夜莺监控系列5:详解夜莺在生产环境的部署步骤(第3部分)
1 prometheus-pushgateway
1.1 前言
-
问题1:什么是prometheus-pushgateway?
-
答:prometheus-pushgateway是prometheus的一个组件,prometheus server默认是通过采集器(exporter)主动获取数据(默认是通过pull拉取数据),而prometheus-gateway则是通过被动方式推送数据到prometheus server。那么用户可以写一些自定义的监控脚本把需要的监控数据发送给prometheus-pushgateway, 然后pushgateway再把数据发送给Prometheus server
-
问题2:为什么要使用prometheus-gateway?
-
答:因为在部分场景下,没有对应的采集器能采集到我们需要的数据,但这个数据对我们很重要,那就得让prometheus-gateway上场了。我们可以自定义一些脚本(例如shell、python脚本),定时的获取数据,并调用pushgateway的接口,将数据推送到prometheus server上。这样我们就可以调用prometheus进行出图、告警了。
1.2 安装
# helm repo add prometheus-community https://prometheus-community.github.io/helm-charts
# helm repo update
# helm search repo prometheus-community/prometheus-pushgateway
NAME CHART VERSION APP VERSION DESCRIPTION
prometheus-community/prometheus-pushgateway 2.1.3 v1.5.1 A Helm chart for prometheus pushgateway
# helm fetch prometheus-community/prometheus-pushgateway --version v1.5.1
# helm upgrade -i prometheus-pushgateway -n monitoring .

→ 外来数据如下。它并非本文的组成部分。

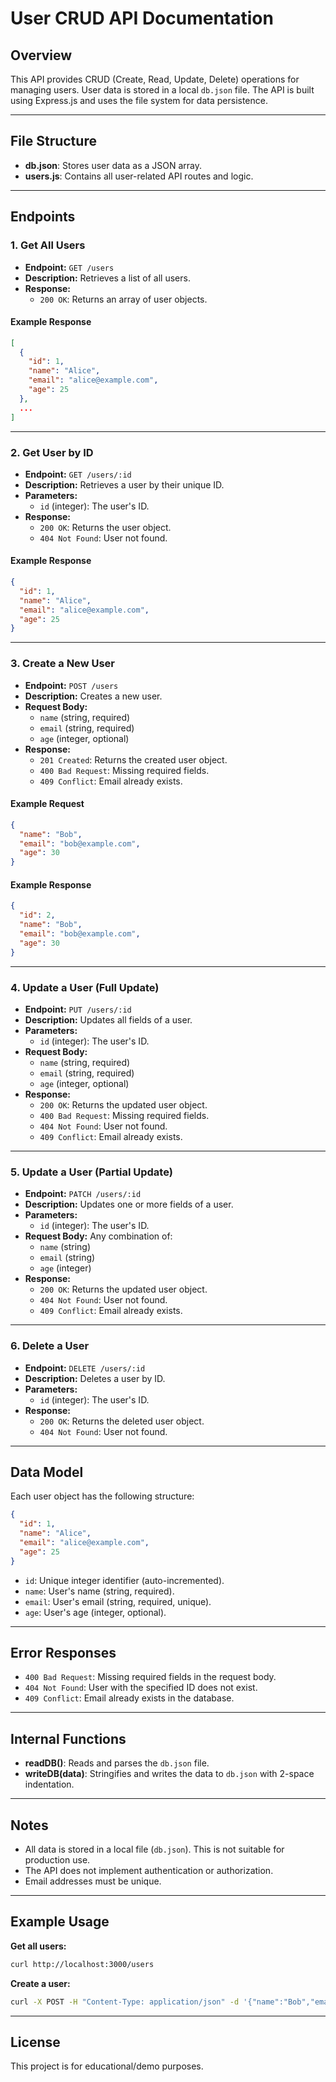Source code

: # User CRUD API Documentation

## Overview

This API provides CRUD (Create, Read, Update, Delete) operations for managing users. User data is stored in a local `db.json` file. The API is built using Express.js and uses the file system for data persistence.

---

## File Structure

- **db.json**: Stores user data as a JSON array.
- **users.js**: Contains all user-related API routes and logic.

---

## Endpoints

### 1. Get All Users

- **Endpoint:** `GET /users`
- **Description:** Retrieves a list of all users.
- **Response:**  
  - `200 OK`: Returns an array of user objects.

#### Example Response

```json
[
  {
    "id": 1,
    "name": "Alice",
    "email": "alice@example.com",
    "age": 25
  },
  ...
]
```

---

### 2. Get User by ID

- **Endpoint:** `GET /users/:id`
- **Description:** Retrieves a user by their unique ID.
- **Parameters:**
  - `id` (integer): The user's ID.
- **Response:**
  - `200 OK`: Returns the user object.
  - `404 Not Found`: User not found.

#### Example Response

```json
{
  "id": 1,
  "name": "Alice",
  "email": "alice@example.com",
  "age": 25
}
```

---

### 3. Create a New User

- **Endpoint:** `POST /users`
- **Description:** Creates a new user.
- **Request Body:**
  - `name` (string, required)
  - `email` (string, required)
  - `age` (integer, optional)
- **Response:**
  - `201 Created`: Returns the created user object.
  - `400 Bad Request`: Missing required fields.
  - `409 Conflict`: Email already exists.

#### Example Request

```json
{
  "name": "Bob",
  "email": "bob@example.com",
  "age": 30
}
```

#### Example Response

```json
{
  "id": 2,
  "name": "Bob",
  "email": "bob@example.com",
  "age": 30
}
```

---

### 4. Update a User (Full Update)

- **Endpoint:** `PUT /users/:id`
- **Description:** Updates all fields of a user.
- **Parameters:**
  - `id` (integer): The user's ID.
- **Request Body:**
  - `name` (string, required)
  - `email` (string, required)
  - `age` (integer, optional)
- **Response:**
  - `200 OK`: Returns the updated user object.
  - `400 Bad Request`: Missing required fields.
  - `404 Not Found`: User not found.
  - `409 Conflict`: Email already exists.

---

### 5. Update a User (Partial Update)

- **Endpoint:** `PATCH /users/:id`
- **Description:** Updates one or more fields of a user.
- **Parameters:**
  - `id` (integer): The user's ID.
- **Request Body:** Any combination of:
  - `name` (string)
  - `email` (string)
  - `age` (integer)
- **Response:**
  - `200 OK`: Returns the updated user object.
  - `404 Not Found`: User not found.
  - `409 Conflict`: Email already exists.

---

### 6. Delete a User

- **Endpoint:** `DELETE /users/:id`
- **Description:** Deletes a user by ID.
- **Parameters:**
  - `id` (integer): The user's ID.
- **Response:**
  - `200 OK`: Returns the deleted user object.
  - `404 Not Found`: User not found.

---

## Data Model

Each user object has the following structure:

```json
{
  "id": 1,
  "name": "Alice",
  "email": "alice@example.com",
  "age": 25
}
```

- `id`: Unique integer identifier (auto-incremented).
- `name`: User's name (string, required).
- `email`: User's email (string, required, unique).
- `age`: User's age (integer, optional).

---

## Error Responses

- `400 Bad Request`: Missing required fields in the request body.
- `404 Not Found`: User with the specified ID does not exist.
- `409 Conflict`: Email already exists in the database.

---

## Internal Functions

- **readDB()**: Reads and parses the `db.json` file.
- **writeDB(data)**: Stringifies and writes the data to `db.json` with 2-space indentation.

---

## Notes

- All data is stored in a local file (`db.json`). This is not suitable for production use.
- The API does not implement authentication or authorization.
- Email addresses must be unique.

---

## Example Usage

**Get all users:**
```bash
curl http://localhost:3000/users
```

**Create a user:**
```bash
curl -X POST -H "Content-Type: application/json" -d '{"name":"Bob","email":"bob@example.com"}' http://localhost:3000/users
```

---

## License

This project is for educational/demo purposes.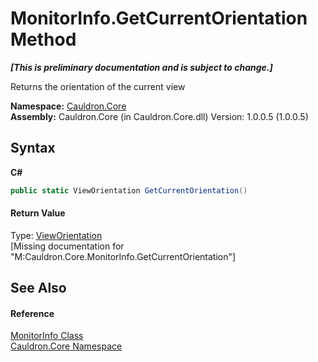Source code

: # MonitorInfo.GetCurrentOrientation Method 
 _**\[This is preliminary documentation and is subject to change.\]**_

Returns the orientation of the current view

**Namespace:**&nbsp;<a href="N_Cauldron_Core">Cauldron.Core</a><br />**Assembly:**&nbsp;Cauldron.Core (in Cauldron.Core.dll) Version: 1.0.0.5 (1.0.0.5)

## Syntax

**C#**<br />
``` C#
public static ViewOrientation GetCurrentOrientation()
```


#### Return Value
Type: <a href="T_Cauldron_Core_ViewOrientation">ViewOrientation</a><br />\[Missing <returns> documentation for "M:Cauldron.Core.MonitorInfo.GetCurrentOrientation"\]

## See Also


#### Reference
<a href="T_Cauldron_Core_MonitorInfo">MonitorInfo Class</a><br /><a href="N_Cauldron_Core">Cauldron.Core Namespace</a><br />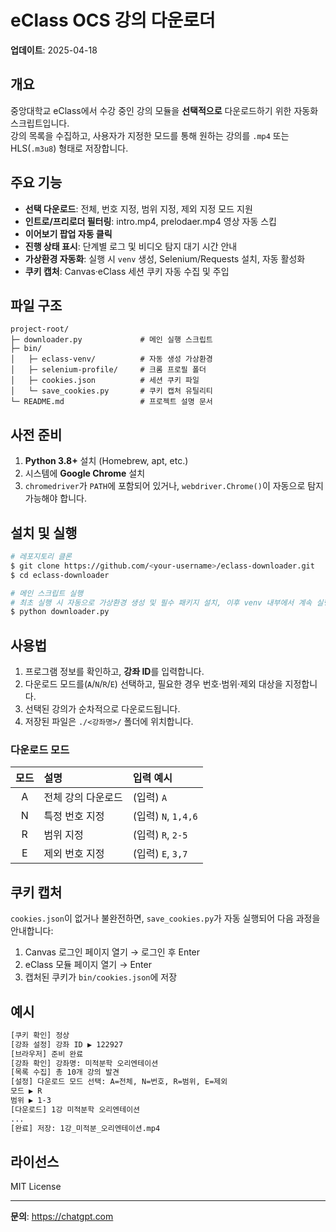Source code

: # eClass OCS 강의 다운로더

**업데이트**: 2025-04-18

## 개요
중앙대학교 eClass에서 수강 중인 강의 모듈을 **선택적으로** 다운로드하기 위한 자동화 스크립트입니다.  
강의 목록을 수집하고, 사용자가 지정한 모드를 통해 원하는 강의를 `.mp4` 또는 HLS(`.m3u8`) 형태로 저장합니다.

## 주요 기능
- **선택 다운로드**: 전체, 번호 지정, 범위 지정, 제외 지정 모드 지원
- **인트로/프리로더 필터링**: intro.mp4, prelodaer.mp4 영상 자동 스킵
- **이어보기 팝업 자동 클릭**
- **진행 상태 표시**: 단계별 로그 및 비디오 탐지 대기 시간 안내
- **가상환경 자동화**: 실행 시 `venv` 생성, Selenium/Requests 설치, 자동 활성화
- **쿠키 캡처**: Canvas·eClass 세션 쿠키 자동 수집 및 주입

## 파일 구조
```
project-root/
├─ downloader.py             # 메인 실행 스크립트
├─ bin/
│   ├─ eclass-venv/          # 자동 생성 가상환경
│   ├─ selenium-profile/     # 크롬 프로필 폴더
│   ├─ cookies.json          # 세션 쿠키 파일
│   └─ save_cookies.py       # 쿠키 캡처 유틸리티
└─ README.md                 # 프로젝트 설명 문서
```

## 사전 준비
1. **Python 3.8+** 설치 (Homebrew, apt, etc.)  
2. 시스템에 **Google Chrome** 설치  
3. `chromedriver`가 `PATH`에 포함되어 있거나, `webdriver.Chrome()`이 자동으로 탐지 가능해야 합니다.

## 설치 및 실행
```bash
# 레포지토리 클론
$ git clone https://github.com/<your-username>/eclass-downloader.git
$ cd eclass-downloader

# 메인 스크립트 실행
# 최초 실행 시 자동으로 가상환경 생성 및 필수 패키지 설치, 이후 venv 내부에서 계속 실행됩니다
$ python downloader.py
```

## 사용법
1. 프로그램 정보를 확인하고, **강좌 ID**를 입력합니다.  
2. 다운로드 모드를(`A`/`N`/`R`/`E`) 선택하고, 필요한 경우 번호·범위·제외 대상을 지정합니다.  
3. 선택된 강의가 순차적으로 다운로드됩니다.  
4. 저장된 파일은 `./<강좌명>/` 폴더에 위치합니다.

### 다운로드 모드
| 모드 | 설명                          | 입력 예시      |
|:----:|:-----------------------------|:---------------|
| A    | 전체 강의 다운로드           | (입력) `A`     |
| N    | 특정 번호 지정               | (입력) `N`, `1,4,6` |
| R    | 범위 지정                    | (입력) `R`, `2-5`   |
| E    | 제외 번호 지정               | (입력) `E`, `3,7`   |

## 쿠키 캡처
`cookies.json`이 없거나 불완전하면, `save_cookies.py`가 자동 실행되어 다음 과정을 안내합니다:  
1. Canvas 로그인 페이지 열기 → 로그인 후 Enter  
2. eClass 모듈 페이지 열기 → Enter  
3. 캡처된 쿠키가 `bin/cookies.json`에 저장

## 예시
```bash
[쿠키 확인] 정상
[강좌 설정] 강좌 ID ▶ 122927
[브라우저] 준비 완료
[강좌 확인] 강좌명: 미적분학 오리엔테이션
[목록 수집] 총 10개 강의 발견
[설정] 다운로드 모드 선택: A=전체, N=번호, R=범위, E=제외
모드 ▶ R
범위 ▶ 1-3
[다운로드] 1강 미적분학 오리엔테이션
...
[완료] 저장: 1강_미적분_오리엔테이션.mp4
```

## 라이선스
MIT License  

---  
**문의**: https://chatgpt.com

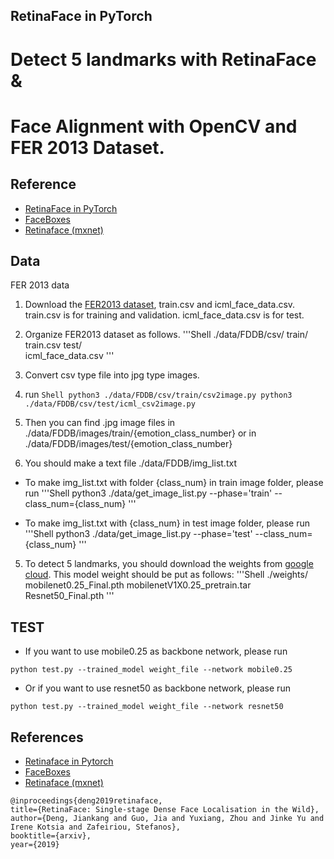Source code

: ## RetinaFace in PyTorch

# Detect 5 landmarks with RetinaFace & 
# Face Alignment with OpenCV and FER 2013 Dataset.

## Reference  
- [RetinaFace in PyTorch](https://github.com/biubug6/Pytorch_Retinaface)
- [FaceBoxes](https://github.com/zisianw/FaceBoxes.PyTorch)
- [Retinaface (mxnet)](https://github.com/deepinsight/insightface/tree/master/RetinaFace)

## Data

FER 2013 data

1. Download the [FER2013 dataset](https://www.kaggle.com/c/challenges-in-representation-learning-facial-expression-recognition-challenge/data), train.csv and icml_face_data.csv. train.csv is for training and validation. icml_face_data.csv is for test. 

2. Organize FER2013 dataset as follows. 
'''Shell
  ./data/FDDB/csv/
    train/
      train.csv
    test/  
      icml_face_data.csv 
'''

3. Convert csv type file into jpg type images.   

  1. run 
    ```Shell
    python3 ./data/FDDB/csv/train/csv2image.py
    python3 ./data/FDDB/csv/test/icml_csv2image.py
    ```
  2. Then you can find .jpg image files in 
      ./data/FDDB/images/train/{emotion_class_number} 
      or in 
      ./data/FDDB/images/test/{emotion_class_number}  

4. You should make a text file ./data/FDDB/img_list.txt 
  - To make img_list.txt with folder {class_num} in train image folder, please run 
  '''Shell
  python3 ./data/get_image_list.py --phase='train' --class_num={class_num}
  '''

  - To make img_list.txt with {class_num} in test image folder, please run 
  '''Shell
  python3 ./data/get_image_list.py --phase='test' --class_num={class_num}
  '''

5. To detect 5 landmarks, you should download the weights from [google cloud](https://drive.google.com/drive/folders/1oZRSG0ZegbVkVwUd8wUIQx8W7yfZ_ki1). This model weight should be put as follows: 
'''Shell
  ./weights/
    mobilenet0.25_Final.pth
    mobilenetV1X0.25_pretrain.tar
    Resnet50_Final.pth
'''

## TEST  


- If you want to use mobile0.25 as backbone network, please run 
```Shell
python test.py --trained_model weight_file --network mobile0.25
```

- Or if you want to use resnet50 as backbone network, please run 
```Shell
python test.py --trained_model weight_file --network resnet50
```


## References
- [Retinaface in Pytorch]()
- [FaceBoxes](https://github.com/zisianw/FaceBoxes.PyTorch)
- [Retinaface (mxnet)](https://github.com/deepinsight/insightface/tree/master/RetinaFace)
```
@inproceedings{deng2019retinaface,
title={RetinaFace: Single-stage Dense Face Localisation in the Wild},
author={Deng, Jiankang and Guo, Jia and Yuxiang, Zhou and Jinke Yu and Irene Kotsia and Zafeiriou, Stefanos},
booktitle={arxiv},
year={2019}
```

1.3 配置prometheus接入pushgateway
# kubectl get svc -n monitoring | grep push
prometheus-pushgateway ClusterIP 10.233.46.144 <none> 9091/TCP 37s
# vim nightingale/templates/prometheus/configmap.yaml
scrape_configs:
- job_name: 'prometheus-pushgateway'
static_configs:
- targets: ['prometheus-pushgateway:9091']
重新更新n9e服务后,重启 nightingale-prometheus-0 pod用于重载configmap中的prometheus.yaml ,然后到prometheus的targets中查看信息
# helm upgrade -i nightingale --namespace=monitoring . # 更新部署n9e
# kubectl delete pods -n monitoring nightingale-prometheus-0 # 重启prometheus
1.4 使用脚本进行推送数据及告警
- 命令格式与参数解释
我这里的脚本逻辑是: 获取pod内显卡状态,并将状态信息发送给prometheus
命令格式:
正常命令: echo "nvidia_smi_cmd_pod_status 0" | curl --data-binary @- http://127.0.0.1:30094/metrics/job/prometheus-pushgateway/cluster/ops-k8s-cluster/instance/ops-k8s-1/pod_name/gpu-server-0
脚本命令: echo "$label 0" | curl --data-binary @- http://${prometheus_pushgateway}/metrics/job/${prometheus_pushgateway_job}/cluster/${cluster}/instance/${node_name}/pod_name/${pod}
参数解释:
"nvidia_smi_cmd_pod_status 0": 是指标名称,这里之所以是变量是因为下面脚本里定义的。0表示这个指标的结果。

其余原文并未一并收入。